Dollar Unit Sampling

This post will demonstrate how to use Excel formulas to determine sample selections based on dollar units. The basic idea is that each dollar is a sampling unit, and as such, this method is more likely to select higher dollar items for testing. This method goes by several names, including monetary unit sampling, dollar unit sampling, or probability proportional to size. Although I’m not performing audits any longer, I wanted to answer a question I received from Anthony, who is. He asked for a fast way to determine his sample selections in Excel.

Here is his basic question:

“If I’ve determined that the monetary interval is \$1,000,000 we’ll take our population of loans (in an excel table) pick a random loan to start, we’ll drag down the loan balance column until the balances of the loans equal or exceed 1,000,000 and select that loan. Starting with the very next loan, we repeat this process over and over until we have the number needed for our sample. There’s got to be an easier way…”

Yes, there is an easier way. Rather than doing it manually (the slow way), we can use formulas to help us do it the fast way 🙂

Objective

Before we jump into the formulas, let’s just be clear about our objective.

Assuming our population is loans, we create a list and include the loan amount. We would like to be able to enter an interval amount, say, 1,000, and have Excel figure out which loans are selected. When the cumulative balance of loans hits 1,000, we would select that loan, and then begin the process on the very next loan. This is illustrated in the screenshot below. The first 1,000 is reached at loan C. Then, per Anthony’s question, the process would start again at the very next loan. The next 1,000 is reached at loan E, then the process starts again at loan F, and continues.

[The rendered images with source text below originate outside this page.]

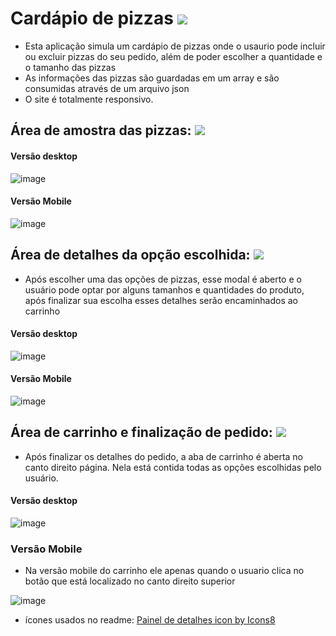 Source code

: # Cardápio de pizzas  <img src="https://img.icons8.com/doodle/30/000000/pizza--v1.png"/>

* Esta aplicação simula um cardápio de pizzas onde o usaurio pode incluir ou excluir pizzas do seu pedido, além de poder escolher a quantidade e o tamanho das pizzas
* As informações das pizzas são guardadas em um array e são consumidas através de um arquivo json
* O site é totalmente responsivo.

## Área de amostra das pizzas: <img src="https://img.icons8.com/color/30/000000/story-book.png"/>

#### Versão desktop
![image](https://user-images.githubusercontent.com/84939122/197410060-0dbbe29a-73ba-4ef4-b881-73b8cc05759e.png)

#### Versão Mobile
![image](https://user-images.githubusercontent.com/84939122/197410777-204d0006-59c4-4545-847d-d855d5825bfd.png)

## Área de detalhes da opção escolhida: <img src="https://img.icons8.com/office/30/000000/details-pane.png"/>

* Após escolher uma das opções de pizzas, esse modal é aberto e o usuário pode optar por alguns tamanhos e quantidades do produto, após finalizar sua escolha esses detalhes serão encaminhados ao carrinho

#### Versão desktop
![image](https://user-images.githubusercontent.com/84939122/197410491-88807480-5ab5-4279-8fac-18d1ccc7fe99.png)

#### Versão Mobile
![image](https://user-images.githubusercontent.com/84939122/197410869-704475f2-86f4-46c4-b257-7665f24dfbb8.png)

## Área de carrinho e finalização de pedido: <img src="https://img.icons8.com/color/30/000000/shopping-cart--v1.png"/>
* Após finalizar os detalhes do pedido, a aba de carrinho é aberta no canto direito página. Nela está contida todas as opções escolhidas pelo usuário.

#### Versão desktop
![image](https://user-images.githubusercontent.com/84939122/197411531-facd8ea0-2281-48b1-a423-57eb1ee8610c.png)

### Versão Mobile
* Na versão mobile do carrinho ele apenas quando o usuario clica no botão que está localizado no canto direito superior

![image](https://user-images.githubusercontent.com/84939122/197411769-2eccc6b4-6efb-466a-85c9-38324410482a.png)




* ícones usados no readme:
<a target="_blank" href="https://icons8.com/icon/44488/painel-de-detalhes">Painel de detalhes icon by Icons8</a>
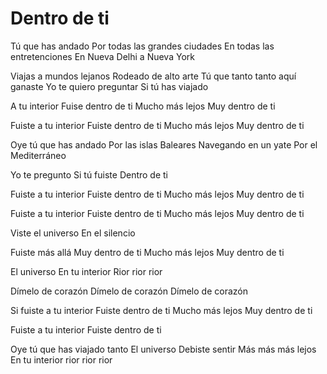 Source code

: # Dentro de ti

Tú que has andado
Por todas las grandes ciudades
En todas las entretenciones
En Nueva Delhi a Nueva York

Viajas a mundos lejanos
Rodeado de alto arte
Tú que tanto tanto aquí ganaste
Yo te quiero preguntar
Si tú has viajado

A tu interior
Fuise dentro de ti
Mucho más lejos
Muy dentro de ti

Fuiste a tu interior
Fuiste dentro de ti
Mucho más lejos
Muy dentro de ti

Oye tú que has andado
Por las islas Baleares
Navegando en un yate
Por el Mediterráneo

Yo te pregunto
Si tú fuiste
Dentro de ti

Fuiste a tu interior
Fuiste dentro de ti
Mucho más lejos
Muy dentro de ti

Fuiste a tu interior
Fuiste dentro de ti
Mucho más lejos
Muy dentro de ti

Viste el universo
En el silencio

Fuiste más allá
Muy dentro de ti
Mucho más lejos
Muy dentro de ti

El universo
En tu interior
Rior rior rior

Dímelo de corazón
Dímelo de corazón
Dímelo de corazón

Si fuiste a tu interior
Fuiste dentro de ti
Mucho más lejos
Muy dentro de ti

Fuiste a tu interior
Fuiste dentro de ti

Oye tú que has viajado tanto
El universo
Debiste sentir
Más más más lejos
En tu interior rior rior rior

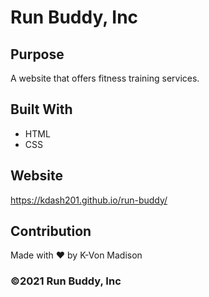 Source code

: # Run Buddy, Inc

## Purpose
A website that offers fitness training services. 

## Built With
* HTML
* CSS

## Website
https://kdash201.github.io/run-buddy/

## Contribution
Made with ❤️ by K-Von Madison

### ©️2021 Run Buddy, Inc 
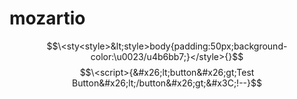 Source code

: # mozartio


  $$\<sty<style>&lt;style>body{padding:50px;background-color:\u0023/u4b6bb7;}</style>{}$$
$$\<script>{&#x26;lt;button&#x26;gt;Test Button&#x26;lt;/button&#x26;gt;&#x3C;!--}$$<br>
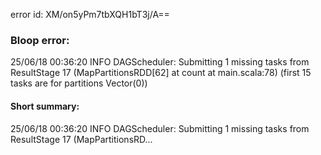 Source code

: error id: XM/on5yPm7tbXQH1bT3j/A==
### Bloop error:

25/06/18 00:36:20 INFO DAGScheduler: Submitting 1 missing tasks from ResultStage 17 (MapPartitionsRDD[62] at count at main.scala:78) (first 15 tasks are for partitions Vector(0))
#### Short summary: 

25/06/18 00:36:20 INFO DAGScheduler: Submitting 1 missing tasks from ResultStage 17 (MapPartitionsRD... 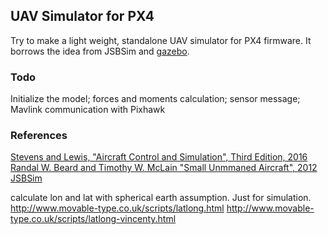 ## UAV Simulator for PX4  ##


Try to make a light weight, standalone UAV simulator for PX4 firmware. It borrows the idea from JSBSim and [gazebo](https://github.com/PX4/sitl_gazebo).

### Todo

Initialize the model;
forces and moments calculation;
sensor message;
Mavlink communication with Pixhawk 


### References

[Stevens and Lewis, "Aircraft Control and Simulation",  Third Edition, 2016](www.wiley.com/WileyCDA/WileyTitle/productCd-1118870980.html)
[Randal W. Beard and Timothy W. McLain "Small Unmmaned Aircraft", 2012](https://press.princeton.edu/titles/9632.html)
[JSBSim](http://jsbsim.sourceforge.net/)

calculate lon and lat with spherical earth assumption.  Just for simulation.
http://www.movable-type.co.uk/scripts/latlong.html
http://www.movable-type.co.uk/scripts/latlong-vincenty.html
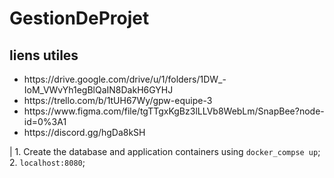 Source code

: # GestionDeProjet
 
 <h2>liens utiles</h2>
 <ul>
    <li>https://drive.google.com/drive/u/1/folders/1DW_-IoM_VWvYh1egBlQaIN8DakH6GYHJ</li>
    <li>https://trello.com/b/1tUH67Wy/gpw-equipe-3</li>
    <li>https://www.figma.com/file/tgTTgxKgBz3lLLVb8WebLm/SnapBee?node-id=0%3A1</li>
    <li>https://discord.gg/hgDa8kSH</li>
 </ul>

 | 1.  Create the database and application containers using  `docker_compse up`;
2.  `localhost:8080`; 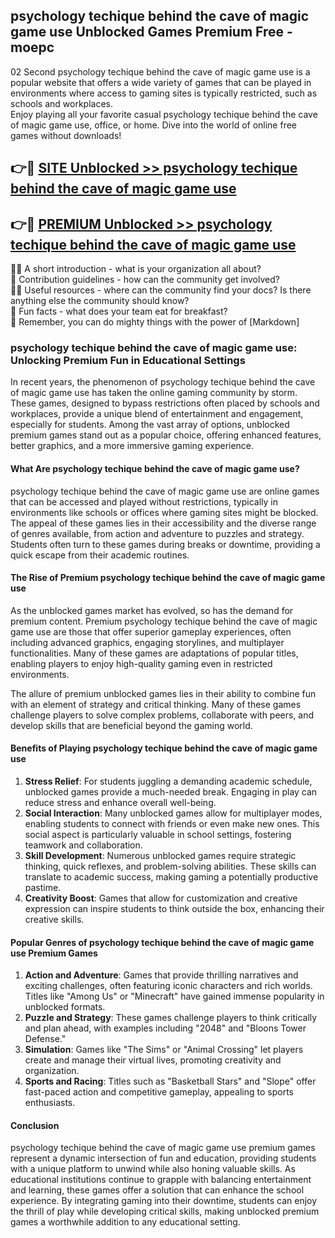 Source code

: ## psychology techique behind the cave of magic game use Unblocked Games Premium Free - moepc

02 Second psychology techique behind the cave of magic game use is a popular website that offers a wide variety of games that can be played in environments where access to gaming sites is typically restricted, such as schools and workplaces.  
Enjoy playing all your favorite casual psychology techique behind the cave of magic game use, office, or home. Dive into the world of online free games without downloads!

## 👉🔴 [SITE Unblocked >> psychology techique behind the cave of magic game use](http://freeplayer.one?title=psychology_techique_behind_the_cave_of_magic_game_use&ref=13D)

## 👉🔴 [PREMIUM Unblocked >> psychology techique behind the cave of magic game use](http://freeplayer.one?title=psychology_techique_behind_the_cave_of_magic_game_use&ref=13D)

🙋‍♀️ A short introduction - what is your organization all about?  
🌈 Contribution guidelines - how can the community get involved?  
👩‍💻 Useful resources - where can the community find your docs? Is there anything else the community should know?  
🍿 Fun facts - what does your team eat for breakfast?  
🧙 Remember, you can do mighty things with the power of [Markdown]

### psychology techique behind the cave of magic game use: Unlocking Premium Fun in Educational Settings

In recent years, the phenomenon of psychology techique behind the cave of magic game use has taken the online gaming community by storm. These games, designed to bypass restrictions often placed by schools and workplaces, provide a unique blend of entertainment and engagement, especially for students. Among the vast array of options, unblocked premium games stand out as a popular choice, offering enhanced features, better graphics, and a more immersive gaming experience.

#### What Are psychology techique behind the cave of magic game use?

psychology techique behind the cave of magic game use are online games that can be accessed and played without restrictions, typically in environments like schools or offices where gaming sites might be blocked. The appeal of these games lies in their accessibility and the diverse range of genres available, from action and adventure to puzzles and strategy. Students often turn to these games during breaks or downtime, providing a quick escape from their academic routines.

#### The Rise of Premium psychology techique behind the cave of magic game use

As the unblocked games market has evolved, so has the demand for premium content. Premium psychology techique behind the cave of magic game use are those that offer superior gameplay experiences, often including advanced graphics, engaging storylines, and multiplayer functionalities. Many of these games are adaptations of popular titles, enabling players to enjoy high-quality gaming even in restricted environments.

The allure of premium unblocked games lies in their ability to combine fun with an element of strategy and critical thinking. Many of these games challenge players to solve complex problems, collaborate with peers, and develop skills that are beneficial beyond the gaming world.

#### Benefits of Playing psychology techique behind the cave of magic game use

1.  **Stress Relief**: For students juggling a demanding academic schedule, unblocked games provide a much-needed break. Engaging in play can reduce stress and enhance overall well-being.
2.  **Social Interaction**: Many unblocked games allow for multiplayer modes, enabling students to connect with friends or even make new ones. This social aspect is particularly valuable in school settings, fostering teamwork and collaboration.
3.  **Skill Development**: Numerous unblocked games require strategic thinking, quick reflexes, and problem-solving abilities. These skills can translate to academic success, making gaming a potentially productive pastime.
4.  **Creativity Boost**: Games that allow for customization and creative expression can inspire students to think outside the box, enhancing their creative skills.

#### Popular Genres of psychology techique behind the cave of magic game use Premium Games

1.  **Action and Adventure**: Games that provide thrilling narratives and exciting challenges, often featuring iconic characters and rich worlds. Titles like "Among Us" or "Minecraft" have gained immense popularity in unblocked formats.
2.  **Puzzle and Strategy**: These games challenge players to think critically and plan ahead, with examples including "2048" and "Bloons Tower Defense."
3.  **Simulation**: Games like "The Sims" or "Animal Crossing" let players create and manage their virtual lives, promoting creativity and organization.
4.  **Sports and Racing**: Titles such as "Basketball Stars" and "Slope" offer fast-paced action and competitive gameplay, appealing to sports enthusiasts.

#### Conclusion

psychology techique behind the cave of magic game use premium games represent a dynamic intersection of fun and education, providing students with a unique platform to unwind while also honing valuable skills. As educational institutions continue to grapple with balancing entertainment and learning, these games offer a solution that can enhance the school experience. By integrating gaming into their downtime, students can enjoy the thrill of play while developing critical skills, making unblocked premium games a worthwhile addition to any educational setting.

Now, let’s see how we can have Excel formulas help us out.

Details

As you know, in Excel there are many ways to accomplish any given task. So, this is but one of many possible options. If you have another you’d like to share, please post a comment below.

The approach presented in this post will use two helper columns to define the cumulative range, and then start over when a loan is selected. With these helper columns in place, the selection formula is rather straightforward.

Let’s take a quick look at the end result, and then sort through the details of the formulas: Let’s take it one formula at a time.

Loan A

From Column: Let’s start with the first loan, Loan A. The initial From value, 1, is just entered into the cell.

To Column: The To formula needs to return the loan amount, 111. One formula to accomplish this is:

=D11+C11-1

Selection Column: The Selection formula needs to return TRUE if the interval value in C6 falls between the From and To values. One way to do this is to use the AND function, which returns TRUE when all of its arguments are TRUE. Something like this would work:

=AND(\$C\$6>=D9,\$C\$6<=E9)

If the interval value in \$C\$6 (absolute reference) is both greater than or equal to the From value in D9 (relative reference), and less than or equal to the To value in E9 (relative reference), then the AND function returns TRUE, indicating the loan is selected. Otherwise it returns FALSE, indicating the loan is not a selection.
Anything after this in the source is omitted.